INSTRUCTIONS TO FOLLOW
For the string "Bump", search the entries below and copy every line where it appears.

Pictures paired with source code:
•••••
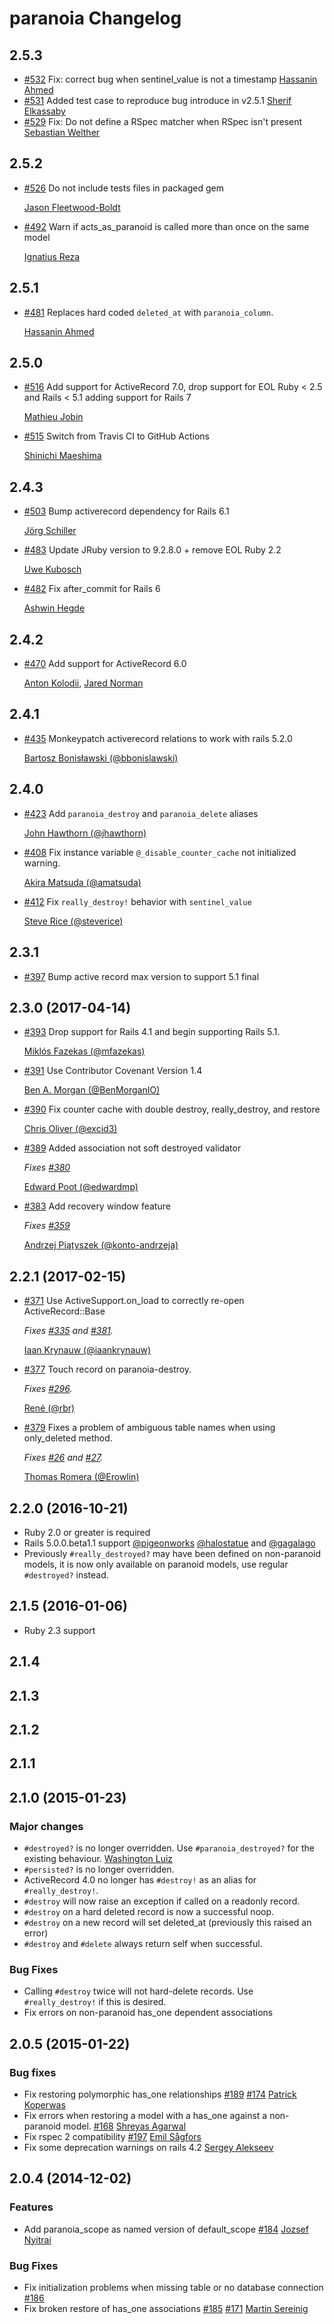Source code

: # paranoia Changelog

## 2.5.3

* [#532](https://github.com/rubysherpas/paranoia/pull/532) Fix: correct bug when sentinel_value is not a timestamp
  [Hassanin Ahmed](https://github.com/sas1ni69)
* [#531](https://github.com/rubysherpas/paranoia/pull/531) Added test case to reproduce bug introduce in v2.5.1
  [Sherif Elkassaby](https://github.com/sherif-nedap)
* [#529](https://github.com/rubysherpas/paranoia/pull/529) Fix: Do not define a RSpec matcher when RSpec isn't present
  [Sebastian Welther](https://github.com/swelther)

## 2.5.2

* [#526](https://github.com/rubysherpas/paranoia/pull/526) Do not include tests files in packaged gem

  [Jason Fleetwood-Boldt](https://github.com/jasonfb)
* [#492](https://github.com/rubysherpas/paranoia/pull/492) Warn if acts_as_paranoid is called more than once on the same model

  [Ignatius Reza](https://github.com/ignatiusreza)

## 2.5.1

* [#481](https://github.com/rubysherpas/paranoia/pull/481) Replaces hard coded `deleted_at` with `paranoia_column`.

  [Hassanin Ahmed](https://github.com/sas1ni69)

## 2.5.0

 * [#516](https://github.com/rubysherpas/paranoia/pull/516) Add support for ActiveRecord 7.0, drop support for EOL Ruby < 2.5 and Rails < 5.1
    adding support for Rails 7

   [Mathieu Jobin](https://github.com/mathieujobin)
 * [#515](https://github.com/rubysherpas/paranoia/pull/515) Switch from Travis CI to GitHub Actions

   [Shinichi Maeshima](https://github.com/willnet)

## 2.4.3

* [#503](https://github.com/rubysherpas/paranoia/pull/503) Bump activerecord dependency for Rails 6.1

  [Jörg Schiller](https://github.com/joergschiller)

* [#483](https://github.com/rubysherpas/paranoia/pull/483) Update JRuby version to 9.2.8.0 + remove EOL Ruby 2.2

  [Uwe Kubosch](https://github.com/donv)

* [#482](https://github.com/rubysherpas/paranoia/pull/482) Fix after_commit for Rails 6

  [Ashwin Hegde](https://github.com/hashwin)

## 2.4.2

* [#470](https://github.com/rubysherpas/paranoia/pull/470) Add support for ActiveRecord 6.0

  [Anton Kolodii](https://github.com/iggant), [Jared Norman](https://github.com/jarednorman)

## 2.4.1

* [#435](https://github.com/rubysherpas/paranoia/pull/435) Monkeypatch activerecord relations to work with rails 5.2.0

  [Bartosz Bonisławski (@bbonislawski)](https://github.com/bbonislawski)

## 2.4.0

* [#423](https://github.com/rubysherpas/paranoia/pull/423) Add `paranoia_destroy` and `paranoia_delete` aliases

  [John Hawthorn (@jhawthorn)](https://github.com/jhawthorn)

* [#408](https://github.com/rubysherpas/paranoia/pull/408) Fix instance variable `@_disable_counter_cache` not initialized warning.

  [Akira Matsuda (@amatsuda)](https://github.com/amatsuda)

* [#412](https://github.com/rubysherpas/paranoia/pull/412) Fix `really_destroy!` behavior with `sentinel_value`

  [Steve Rice (@steverice)](https://github.com/steverice)

## 2.3.1

* [#397](https://github.com/rubysherpas/paranoia/pull/397) Bump active record max version to support 5.1 final

## 2.3.0 (2017-04-14)

* [#393](https://github.com/rubysherpas/paranoia/pull/393) Drop support for Rails 4.1 and begin supporting Rails 5.1.

  [Miklós Fazekas (@mfazekas)](https://github.com/mfazekas)

* [#391](https://github.com/rubysherpas/paranoia/pull/391) Use Contributor Covenant Version 1.4

  [Ben A. Morgan (@BenMorganIO)](https://github.com/BenMorganIO)

* [#390](https://github.com/rubysherpas/paranoia/pull/390) Fix counter cache with double destroy, really_destroy, and restore

  [Chris Oliver (@excid3)](https://github.com/excid3)

* [#389](https://github.com/rubysherpas/paranoia/pull/389) Added association not soft destroyed validator

  _Fixes [#380](https://github.com/rubysherpas/paranoia/issues/380)_

  [Edward Poot (@edwardmp)](https://github.com/edwardmp)

* [#383](https://github.com/rubysherpas/paranoia/pull/383) Add recovery window feature

  _Fixes [#359](https://github.com/rubysherpas/paranoia/issues/359)_

  [Andrzej Piątyszek (@konto-andrzeja)](https://github.com/konto-andrzeja)


## 2.2.1 (2017-02-15)

* [#371](https://github.com/rubysherpas/paranoia/pull/371) Use ActiveSupport.on_load to correctly re-open ActiveRecord::Base

  _Fixes [#335](https://github.com/rubysherpas/paranoia/issues/335) and [#381](https://github.com/rubysherpas/paranoia/issues/381)._

  [Iaan Krynauw (@iaankrynauw)](https://github.com/iaankrynauw)

* [#377](https://github.com/rubysherpas/paranoia/pull/377) Touch record on paranoia-destroy.

  _Fixes [#296](https://github.com/rubysherpas/paranoia/issues/296)._

  [René (@rbr)](https://github.com/rbr)

* [#379](https://github.com/rubysherpas/paranoia/pull/379) Fixes a problem of ambiguous table names when using only_deleted method.

  _Fixes [#26](https://github.com/rubysherpas/paranoia/issues/26) and [#27](https://github.com/rubysherpas/paranoia/pull/27)._

  [Thomas Romera (@Erowlin)](https://github.com/Erowlin)

## 2.2.0 (2016-10-21)

* Ruby 2.0 or greater is required
* Rails 5.0.0.beta1.1 support [@pigeonworks](https://github.com/pigeonworks) [@halostatue](https://github.com/halostatue) and [@gagalago](https://github.com/gagalago)
* Previously `#really_destroyed?` may have been defined on non-paranoid models, it is now only available on paranoid models, use regular `#destroyed?` instead.

## 2.1.5 (2016-01-06)

* Ruby 2.3 support

## 2.1.4

## 2.1.3

## 2.1.2

## 2.1.1

## 2.1.0 (2015-01-23)

### Major changes

* `#destroyed?` is no longer overridden. Use `#paranoia_destroyed?` for the existing behaviour. [Washington Luiz](https://github.com/huoxito)
* `#persisted?` is no longer overridden.
* ActiveRecord 4.0 no longer has `#destroy!` as an alias for `#really_destroy!`.
* `#destroy` will now raise an exception if called on a readonly record.
* `#destroy` on a hard deleted record is now a successful noop.
* `#destroy` on a new record will set deleted_at (previously this raised an error)
* `#destroy` and `#delete` always return self when successful.

### Bug Fixes

* Calling `#destroy` twice will not hard-delete records. Use `#really_destroy!` if this is desired.
* Fix errors on non-paranoid has_one dependent associations

## 2.0.5 (2015-01-22)

### Bug fixes

* Fix restoring polymorphic has_one relationships [#189](https://github.com/radar/paranoia/pull/189) [#174](https://github.com/radar/paranoia/issues/174) [Patrick Koperwas](https://github.com/PatKoperwas)
* Fix errors when restoring a model with a has_one against a non-paranoid model. [#168](https://github.com/radar/paranoia/pull/168) [Shreyas Agarwal](https://github.com/shreyas123)
* Fix rspec 2 compatibility [#197](https://github.com/radar/paranoia/pull/197) [Emil Sågfors](https://github.com/lime)
* Fix some deprecation warnings on rails 4.2 [Sergey Alekseev](https://github.com/sergey-alekseev)

## 2.0.4 (2014-12-02)

### Features
* Add paranoia_scope as named version of default_scope [#184](https://github.com/radar/paranoia/pull/184) [Jozsef Nyitrai](https://github.com/nyjt)


### Bug Fixes
* Fix initialization problems when missing table or no database connection [#186](https://github.com/radar/paranoia/issues/186)
* Fix broken restore of has_one associations [#185](https://github.com/radar/paranoia/issues/185) [#171](https://github.com/radar/paranoia/pull/171) [Martin Sereinig](https://github.com/srecnig)
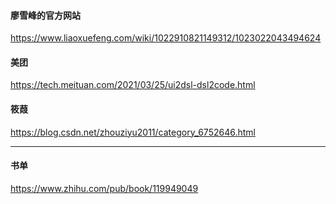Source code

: #### 廖雪峰的官方网站
https://www.liaoxuefeng.com/wiki/1022910821149312/1023022043494624

#### 美团
https://tech.meituan.com/2021/03/25/ui2dsl-dsl2code.html 

#### 筱葭
  https://blog.csdn.net/zhouziyu2011/category_6752646.html

---

#### 书单

 https://www.zhihu.com/pub/book/119949049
•••••
WRITTEN ANSWER
* [#503](https://github.com/rubysherpas/paranoia/pull/503) Bump activerecord dependency for Rails 6.1
* [#397](https://github.com/rubysherpas/paranoia/pull/397) Bump active record max version to support 5.1 final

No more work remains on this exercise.